Relationships between Events

  • A and B are mutually exclusive if:

  • What is a partition of S?

The Axioms

Kolmogorov’s Axioms:

  • \(P(A)\geq 0\) : probabilities are non-negative
  • \(P(S) = 1\): The probability of all events/the sample space/“something” occurs = 100%

With these two axioms, we can say that a probability is between 0 and 1 (\(0\leq P(A) \leq 1\))

The Addition property:

If events \(A_1 ,...,A_k\) are mutually exclusive, then:

\[ P(A_1 \cup A_2 \cup A_3 \cup ... \cup A_k) = P(A_1) + P(A_2) + ... + P(A_k) = \sum_i^k P(A_i) \]

The Addition Property

  • Does not hold if events are NOT mutually exclusive!

Why not?

How does the intersection factor in?

Other Useful Results based on the Postulates

\[ P(A') = 1 - P(A) \tag{1}\]

\[ P(\emptyset) = 0 \tag{2}\]

\[ \text{If } A \subseteq B \rightarrow P(A) \leq P(B) \tag{3}\]

Independence

A and B are independent if:

\[ P(A \cap B) = P(A)P(B) \]

Is this the same as mutually exclusive?

NO, in fact mutually exclusive events are VERY dependent.
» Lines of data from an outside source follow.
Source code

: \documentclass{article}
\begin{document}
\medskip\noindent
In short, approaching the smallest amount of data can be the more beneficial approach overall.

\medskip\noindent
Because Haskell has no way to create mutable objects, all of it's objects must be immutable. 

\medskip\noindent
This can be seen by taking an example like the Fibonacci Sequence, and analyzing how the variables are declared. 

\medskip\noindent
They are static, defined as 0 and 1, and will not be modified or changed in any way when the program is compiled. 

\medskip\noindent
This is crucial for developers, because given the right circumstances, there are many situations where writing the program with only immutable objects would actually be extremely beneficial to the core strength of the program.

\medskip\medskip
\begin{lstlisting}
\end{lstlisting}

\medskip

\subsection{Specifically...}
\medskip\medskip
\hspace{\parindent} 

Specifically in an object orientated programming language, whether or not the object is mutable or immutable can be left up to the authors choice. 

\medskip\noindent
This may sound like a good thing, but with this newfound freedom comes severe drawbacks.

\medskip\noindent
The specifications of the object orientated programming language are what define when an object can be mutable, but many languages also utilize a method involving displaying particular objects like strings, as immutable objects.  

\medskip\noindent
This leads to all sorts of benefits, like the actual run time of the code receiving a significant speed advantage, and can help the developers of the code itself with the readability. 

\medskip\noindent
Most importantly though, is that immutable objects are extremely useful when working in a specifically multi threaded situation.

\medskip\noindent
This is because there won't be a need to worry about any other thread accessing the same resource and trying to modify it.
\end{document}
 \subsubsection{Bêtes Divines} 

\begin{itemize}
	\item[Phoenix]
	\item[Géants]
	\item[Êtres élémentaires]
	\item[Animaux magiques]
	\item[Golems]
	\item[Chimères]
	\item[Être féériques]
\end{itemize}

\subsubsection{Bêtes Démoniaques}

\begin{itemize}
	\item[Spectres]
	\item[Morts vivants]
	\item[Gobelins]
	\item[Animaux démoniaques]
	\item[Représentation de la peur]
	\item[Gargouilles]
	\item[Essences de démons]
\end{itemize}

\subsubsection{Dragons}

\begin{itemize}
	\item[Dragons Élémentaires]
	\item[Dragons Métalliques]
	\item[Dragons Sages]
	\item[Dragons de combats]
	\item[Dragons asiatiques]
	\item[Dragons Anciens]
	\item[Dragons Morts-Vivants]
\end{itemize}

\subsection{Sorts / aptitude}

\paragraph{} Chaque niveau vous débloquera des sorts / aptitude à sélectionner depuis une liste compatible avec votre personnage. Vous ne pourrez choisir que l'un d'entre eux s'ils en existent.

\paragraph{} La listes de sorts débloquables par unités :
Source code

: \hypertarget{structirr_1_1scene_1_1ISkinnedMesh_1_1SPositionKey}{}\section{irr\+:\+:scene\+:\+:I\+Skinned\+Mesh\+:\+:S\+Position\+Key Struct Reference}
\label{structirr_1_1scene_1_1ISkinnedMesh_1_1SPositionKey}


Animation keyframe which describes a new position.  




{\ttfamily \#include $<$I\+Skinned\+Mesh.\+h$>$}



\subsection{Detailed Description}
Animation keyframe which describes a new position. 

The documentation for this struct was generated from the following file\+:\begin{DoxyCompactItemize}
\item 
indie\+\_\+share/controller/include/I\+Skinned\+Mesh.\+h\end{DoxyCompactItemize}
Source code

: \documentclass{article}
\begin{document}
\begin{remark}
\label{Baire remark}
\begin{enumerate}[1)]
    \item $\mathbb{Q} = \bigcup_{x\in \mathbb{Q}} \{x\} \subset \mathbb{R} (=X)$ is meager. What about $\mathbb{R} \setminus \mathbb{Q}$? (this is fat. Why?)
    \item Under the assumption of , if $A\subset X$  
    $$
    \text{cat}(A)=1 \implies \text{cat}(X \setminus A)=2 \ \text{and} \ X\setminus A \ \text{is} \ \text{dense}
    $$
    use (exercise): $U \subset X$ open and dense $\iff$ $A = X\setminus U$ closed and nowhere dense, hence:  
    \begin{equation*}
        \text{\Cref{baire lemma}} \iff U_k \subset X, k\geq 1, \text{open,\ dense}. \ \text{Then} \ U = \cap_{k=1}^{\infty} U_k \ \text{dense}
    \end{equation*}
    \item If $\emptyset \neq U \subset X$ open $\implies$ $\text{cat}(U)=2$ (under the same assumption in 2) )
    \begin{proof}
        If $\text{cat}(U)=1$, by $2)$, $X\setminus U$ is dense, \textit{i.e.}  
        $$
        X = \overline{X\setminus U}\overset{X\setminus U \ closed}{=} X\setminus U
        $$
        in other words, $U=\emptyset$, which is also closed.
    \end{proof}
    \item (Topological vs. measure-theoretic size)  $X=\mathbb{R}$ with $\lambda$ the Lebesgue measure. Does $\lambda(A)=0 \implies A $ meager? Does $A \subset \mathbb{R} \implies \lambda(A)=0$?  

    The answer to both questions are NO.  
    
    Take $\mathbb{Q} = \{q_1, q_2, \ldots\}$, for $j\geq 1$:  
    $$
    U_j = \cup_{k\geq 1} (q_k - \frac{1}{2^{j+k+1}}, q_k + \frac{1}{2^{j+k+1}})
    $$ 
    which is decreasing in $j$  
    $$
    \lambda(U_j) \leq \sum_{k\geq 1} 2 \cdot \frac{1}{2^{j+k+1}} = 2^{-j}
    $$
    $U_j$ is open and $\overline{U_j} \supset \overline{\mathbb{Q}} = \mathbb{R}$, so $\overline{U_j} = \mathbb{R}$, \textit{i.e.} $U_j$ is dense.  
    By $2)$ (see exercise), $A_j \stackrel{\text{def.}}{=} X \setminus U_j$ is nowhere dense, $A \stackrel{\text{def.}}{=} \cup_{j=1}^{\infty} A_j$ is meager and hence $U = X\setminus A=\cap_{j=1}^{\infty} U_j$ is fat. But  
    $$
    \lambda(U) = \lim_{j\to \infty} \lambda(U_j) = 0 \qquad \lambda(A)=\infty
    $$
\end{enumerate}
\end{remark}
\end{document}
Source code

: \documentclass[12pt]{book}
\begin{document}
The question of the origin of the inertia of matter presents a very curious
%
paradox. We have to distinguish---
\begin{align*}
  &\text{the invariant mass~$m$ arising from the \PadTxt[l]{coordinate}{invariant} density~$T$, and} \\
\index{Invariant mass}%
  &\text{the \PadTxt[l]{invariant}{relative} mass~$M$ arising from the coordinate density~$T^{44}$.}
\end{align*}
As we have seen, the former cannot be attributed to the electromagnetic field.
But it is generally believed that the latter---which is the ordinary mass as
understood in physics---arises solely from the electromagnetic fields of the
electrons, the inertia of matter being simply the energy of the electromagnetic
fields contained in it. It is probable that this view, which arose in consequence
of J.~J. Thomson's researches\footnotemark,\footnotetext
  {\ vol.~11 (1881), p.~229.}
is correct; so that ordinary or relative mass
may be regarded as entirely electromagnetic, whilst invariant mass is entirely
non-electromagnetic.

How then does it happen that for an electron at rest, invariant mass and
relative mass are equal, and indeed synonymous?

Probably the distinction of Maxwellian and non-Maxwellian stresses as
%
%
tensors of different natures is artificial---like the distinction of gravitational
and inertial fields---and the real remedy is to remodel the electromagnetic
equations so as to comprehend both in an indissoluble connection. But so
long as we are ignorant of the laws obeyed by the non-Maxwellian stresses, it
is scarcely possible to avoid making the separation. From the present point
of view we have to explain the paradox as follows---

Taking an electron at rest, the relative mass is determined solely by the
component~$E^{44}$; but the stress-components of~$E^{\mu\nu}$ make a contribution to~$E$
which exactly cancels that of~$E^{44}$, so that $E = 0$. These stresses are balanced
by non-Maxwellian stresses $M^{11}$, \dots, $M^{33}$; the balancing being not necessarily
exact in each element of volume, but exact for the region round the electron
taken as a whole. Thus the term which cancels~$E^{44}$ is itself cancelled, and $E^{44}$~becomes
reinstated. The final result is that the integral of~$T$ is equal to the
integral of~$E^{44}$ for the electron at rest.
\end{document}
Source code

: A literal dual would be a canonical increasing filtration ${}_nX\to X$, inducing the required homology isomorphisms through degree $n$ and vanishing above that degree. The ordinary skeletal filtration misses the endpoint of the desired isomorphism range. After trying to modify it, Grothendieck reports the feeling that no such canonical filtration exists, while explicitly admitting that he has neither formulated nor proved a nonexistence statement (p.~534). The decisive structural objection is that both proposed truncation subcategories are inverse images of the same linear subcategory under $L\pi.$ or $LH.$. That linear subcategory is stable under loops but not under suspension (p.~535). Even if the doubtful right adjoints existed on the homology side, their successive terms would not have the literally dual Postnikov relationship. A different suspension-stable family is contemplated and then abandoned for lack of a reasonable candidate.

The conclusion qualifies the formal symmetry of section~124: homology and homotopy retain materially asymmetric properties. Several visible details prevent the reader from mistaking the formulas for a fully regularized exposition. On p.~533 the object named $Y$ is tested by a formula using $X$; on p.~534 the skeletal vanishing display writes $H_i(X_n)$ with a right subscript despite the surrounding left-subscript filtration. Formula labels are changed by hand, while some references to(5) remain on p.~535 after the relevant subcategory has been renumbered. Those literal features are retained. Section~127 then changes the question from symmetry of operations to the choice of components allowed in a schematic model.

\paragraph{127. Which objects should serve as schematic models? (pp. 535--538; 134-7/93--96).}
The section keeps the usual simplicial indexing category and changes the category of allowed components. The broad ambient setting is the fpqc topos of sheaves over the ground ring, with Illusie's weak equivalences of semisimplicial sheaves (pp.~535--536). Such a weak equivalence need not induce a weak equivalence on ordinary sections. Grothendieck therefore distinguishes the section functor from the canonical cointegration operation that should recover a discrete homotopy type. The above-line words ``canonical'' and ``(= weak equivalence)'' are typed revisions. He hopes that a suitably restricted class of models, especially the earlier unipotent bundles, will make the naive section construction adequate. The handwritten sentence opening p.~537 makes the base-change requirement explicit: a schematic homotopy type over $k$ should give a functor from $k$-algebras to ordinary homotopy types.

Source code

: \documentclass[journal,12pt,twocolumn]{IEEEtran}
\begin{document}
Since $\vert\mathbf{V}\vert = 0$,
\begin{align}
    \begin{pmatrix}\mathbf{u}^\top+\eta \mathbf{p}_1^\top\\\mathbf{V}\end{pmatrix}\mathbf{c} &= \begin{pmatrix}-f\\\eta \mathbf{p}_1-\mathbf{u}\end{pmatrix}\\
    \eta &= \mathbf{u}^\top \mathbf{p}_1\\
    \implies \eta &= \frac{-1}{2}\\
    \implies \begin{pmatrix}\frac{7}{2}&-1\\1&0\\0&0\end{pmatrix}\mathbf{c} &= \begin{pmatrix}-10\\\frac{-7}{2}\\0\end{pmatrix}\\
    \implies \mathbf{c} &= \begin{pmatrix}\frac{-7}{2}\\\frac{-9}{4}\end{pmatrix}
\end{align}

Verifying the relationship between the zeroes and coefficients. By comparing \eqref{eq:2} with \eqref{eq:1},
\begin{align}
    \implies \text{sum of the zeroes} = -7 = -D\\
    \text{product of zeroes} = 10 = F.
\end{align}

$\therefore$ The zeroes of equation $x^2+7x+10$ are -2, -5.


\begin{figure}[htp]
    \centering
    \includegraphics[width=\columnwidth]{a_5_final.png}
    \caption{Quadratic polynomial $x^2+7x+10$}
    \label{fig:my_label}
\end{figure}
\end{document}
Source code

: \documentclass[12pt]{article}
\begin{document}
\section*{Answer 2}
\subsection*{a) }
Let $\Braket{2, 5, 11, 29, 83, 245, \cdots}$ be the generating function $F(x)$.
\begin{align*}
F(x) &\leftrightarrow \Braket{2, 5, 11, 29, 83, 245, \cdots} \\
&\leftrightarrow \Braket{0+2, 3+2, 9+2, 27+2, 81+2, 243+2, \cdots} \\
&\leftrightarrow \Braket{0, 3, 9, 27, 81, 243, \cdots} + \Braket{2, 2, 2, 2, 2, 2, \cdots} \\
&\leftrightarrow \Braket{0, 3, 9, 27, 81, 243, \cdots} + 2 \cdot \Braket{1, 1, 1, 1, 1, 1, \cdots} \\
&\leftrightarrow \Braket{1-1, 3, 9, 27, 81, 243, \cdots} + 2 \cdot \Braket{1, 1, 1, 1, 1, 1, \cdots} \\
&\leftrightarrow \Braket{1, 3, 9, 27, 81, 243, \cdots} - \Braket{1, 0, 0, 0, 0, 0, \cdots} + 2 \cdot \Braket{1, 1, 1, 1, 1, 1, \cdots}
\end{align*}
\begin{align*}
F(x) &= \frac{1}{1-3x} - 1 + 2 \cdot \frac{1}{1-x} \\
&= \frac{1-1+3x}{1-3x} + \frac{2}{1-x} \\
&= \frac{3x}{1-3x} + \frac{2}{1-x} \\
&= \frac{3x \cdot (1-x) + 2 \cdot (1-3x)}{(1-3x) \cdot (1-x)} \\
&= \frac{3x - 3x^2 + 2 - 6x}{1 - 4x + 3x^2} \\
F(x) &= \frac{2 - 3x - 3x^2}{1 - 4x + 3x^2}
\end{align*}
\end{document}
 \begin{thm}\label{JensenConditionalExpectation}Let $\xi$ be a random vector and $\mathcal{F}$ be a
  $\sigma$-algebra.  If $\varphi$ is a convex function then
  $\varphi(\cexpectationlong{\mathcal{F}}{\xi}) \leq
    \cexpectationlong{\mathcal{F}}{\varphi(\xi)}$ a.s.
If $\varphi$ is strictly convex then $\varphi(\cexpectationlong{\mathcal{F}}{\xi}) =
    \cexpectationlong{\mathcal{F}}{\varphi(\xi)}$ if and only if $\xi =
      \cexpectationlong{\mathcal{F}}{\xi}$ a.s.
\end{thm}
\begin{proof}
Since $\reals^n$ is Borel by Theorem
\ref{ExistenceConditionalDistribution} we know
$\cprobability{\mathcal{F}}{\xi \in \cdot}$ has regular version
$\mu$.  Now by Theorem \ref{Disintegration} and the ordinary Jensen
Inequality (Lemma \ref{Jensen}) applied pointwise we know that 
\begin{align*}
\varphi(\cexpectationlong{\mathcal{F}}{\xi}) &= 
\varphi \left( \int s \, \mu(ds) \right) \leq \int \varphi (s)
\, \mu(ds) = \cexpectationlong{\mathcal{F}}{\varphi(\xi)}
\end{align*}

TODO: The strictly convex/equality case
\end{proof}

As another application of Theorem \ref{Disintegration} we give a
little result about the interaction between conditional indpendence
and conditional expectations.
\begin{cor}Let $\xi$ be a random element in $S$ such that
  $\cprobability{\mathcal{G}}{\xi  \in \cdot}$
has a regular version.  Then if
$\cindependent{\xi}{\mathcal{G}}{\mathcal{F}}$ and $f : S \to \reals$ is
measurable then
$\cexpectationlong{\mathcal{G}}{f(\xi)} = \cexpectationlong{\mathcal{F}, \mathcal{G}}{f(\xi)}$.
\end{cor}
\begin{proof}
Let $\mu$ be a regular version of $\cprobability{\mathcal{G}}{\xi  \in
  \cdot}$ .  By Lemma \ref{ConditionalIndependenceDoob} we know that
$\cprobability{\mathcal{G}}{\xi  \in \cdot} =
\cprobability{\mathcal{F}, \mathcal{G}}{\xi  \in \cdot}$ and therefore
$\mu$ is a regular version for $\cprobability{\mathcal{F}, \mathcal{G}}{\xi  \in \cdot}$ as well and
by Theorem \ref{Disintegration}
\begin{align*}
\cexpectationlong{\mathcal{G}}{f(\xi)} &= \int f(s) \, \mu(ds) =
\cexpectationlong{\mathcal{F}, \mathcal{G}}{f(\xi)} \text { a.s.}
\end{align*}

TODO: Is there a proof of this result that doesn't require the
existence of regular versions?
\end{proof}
If event A occurs, you KNOW event B has not occurred.

Independence vs. Mutual Exclusion

Mutually Exclusive Events

  • You can’t be both sitting and standing at the same time
  • A traffic light can’t be both red and green simultaneously
  • You can’t be both indoors and outdoors at once
  • A restaurant can’t be both open and closed at the same moment

Independent Events

  • Whether it’s raining in New York doesn’t affect how many likes your latest post receives
  • The outcome of a coin flip doesn’t affect the outcome of the next flip
  • The number of cars passing by your house doesn’t affect the stock market

Conditioning on an Event

  • Often we have situations where our evaluation of the probability of one event (e.g., event A) is changed by the knowledge that some other event (B) has occurred.
  • This is called conditioning on an event.
  • We have knowledge that an event already occurred
    • Almost like injecting “time” into our probability calculations

Conditional Probability

  • Another way to say it is that a conditional probability is a way to “slice” an event by another event
  • We know that B has occured, so what is the probability of A occurring in that smaller sample space?

\[ P(A|B) = \frac{P(A \cap B)}{P(B)} \]

Example

Suppose that the probability of majoring in economics is:

\[ P(\text{major}) = 0.21 \]

and the probability of identifying as a democrat is:

\[ P(\text{democrat}) = 0.5 \]

The probability of majoring in econ AND being a democrat is 0.06.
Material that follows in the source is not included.